With imports surging, lack of storage area for containers at ports, intermodal yards closed or cut back, shortages of tables, locomotives in storage, vast numbers of employees furloughed/terminated, major routes holding numerous trains not moving, fires and flooding closing key corridors, all lead to a fiasco of a mess. And that wonderful thing called PSR is responsible for a big chunk of all these issues. This won’t clear up anytime soon. You know, the rails will hopefully learn that excess capacity is a good thing. But probably not.
There is more to this than capacity. Maybe we have cut capacity too much? And, how much is the closure of Canadian Transcon contributing. I hope they can clear it up, otherwise steamships will just move them to the east coast on an all water route. But then the problem gets moved around without solving anything. Bet UP wishes it could use some of their stored locomotives.
Gotta love the shortage of man power with over 100 people in fourloud status in the Chicago Service Unit.
UP closed Global 1 and promised that service wouldn’t skip a beat. “Union Pacific has worked to further simplify our Chicago intermodal operations. In early 2019, we took an end-to-end look at our intermodal network to find ways to optimize the supply chain. The final key change in that plan is to close our Global 1 terminal and consolidate those operations…Our intent over the next 60 days is to shift train pairs from Global 1 … in a thoughtful manner.
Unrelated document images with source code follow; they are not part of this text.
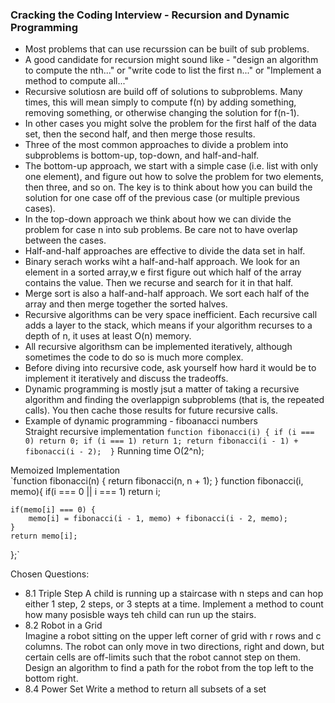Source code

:### Cracking the Coding Interview - Recursion and Dynamic Programming
* Most problems that can use recurssion can be built of sub problems.
* A good candidate for recursion might sound like - "design an algorithm to compute the nth..." or "write code to list the first n..." or "Implement a method to compute all..."
* Recursive solutiosn are build off of solutions to subproblems. Many times, this will mean simply to compute f(n) by adding something, removing something, or otherwise changing the solution for f(n-1). 
* In other cases you might solve the problem for the first half of the data set, then the second half, and then merge those results.
* Three of the most common approaches to divide a problem into subproblems is bottom-up, top-down, and half-and-half.
* The bottom-up approach, we start with a simple case (i.e. list with only one element), and figure out how to solve the problem for two elements, then three, and so on. The key is to think about how you can build the solution for one case off of the previous case (or multiple previous cases).
* In the top-down approach we think about how we can divide the problem for case n into sub problems. Be care not to have overlap between the cases.
* Half-and-half approaches are effective to divide the data set in half.
* Binary serach works wiht a half-and-half approach. We look for an element in a sorted array,w e first figure out which half of the array contains the value. Then we recurse and search for it in that half.
* Merge sort is also a half-and-half approach. We sort each half of the array and then merge together the sorted halves. 
* Recursive algorithms can be very space inefficient. Each recursive call adds a layer to the stack, which means if your algorithm recurses to a depth of n, it uses at least O(n) memory.
* All recursive algorithsm can be implemented iteratively, although sometimes the code to do so is much more complex. 
* Before diving into recursive code, ask yourself how hard it would be to implement it iteratively and discuss the tradeoffs.
* Dynamic programming is mostly jsut a matter of taking a recursive algorithm and finding the overlappign subproblems (that is, the repeated calls). You then cache those results for future recursive calls.
* Example of dynamic programming - fiboanacci numbers  
Straight recursive implementation
`function fibonacci(i) {
    if (i === 0) return 0;
    if (i === 1) return 1;
    return fibonacci(i - 1) + fibonacci(i - 2); 
}`
Running time O(2^n);  
  
Memoized Implementation  
`function fibonacci(n) {
    return fibonacci(n, n + 1);
}
function fibonacci(i, memo){
    if(i === 0 || i === 1) return i;

    if(memo[i] === 0) {
        memo[i] = fibonacci(i - 1, memo) + fibonacci(i - 2, memo);
    }
    return memo[i];
};`  

Chosen Questions:
* 8.1 Triple Step
A child is running up a staircase with n steps and can hop either 1 step, 2 steps, or 3 stepts at a time. Implement a method to count how many posisble ways teh child can run up the stairs.
* 8.2 Robot in a Grid  
Imagine a robot sitting on the upper left corner of grid with r rows and c columns. The robot can only move in two directions, right and down, but certain cells are off-limits such that the robot cannot step on them. Design an algorithm to find a path for the robot from the top left to the bottom right.
* 8.4 Power Set
Write a method to return all subsets of a set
Seems UP can use all the space it can. Savings>>>Service.
My comment wasn’t “bitching” about the UP.
I’ll bet they wish the could handle it. Sure they are “all” having the same problems but they had the best motto.
Before we start bitching about the UP, I would read paragraphs two and three in the above article.
The new motto for the UP.
“We wish we could handle it”
Ahhh PSR at its very best! A golden opportunity for BNSF?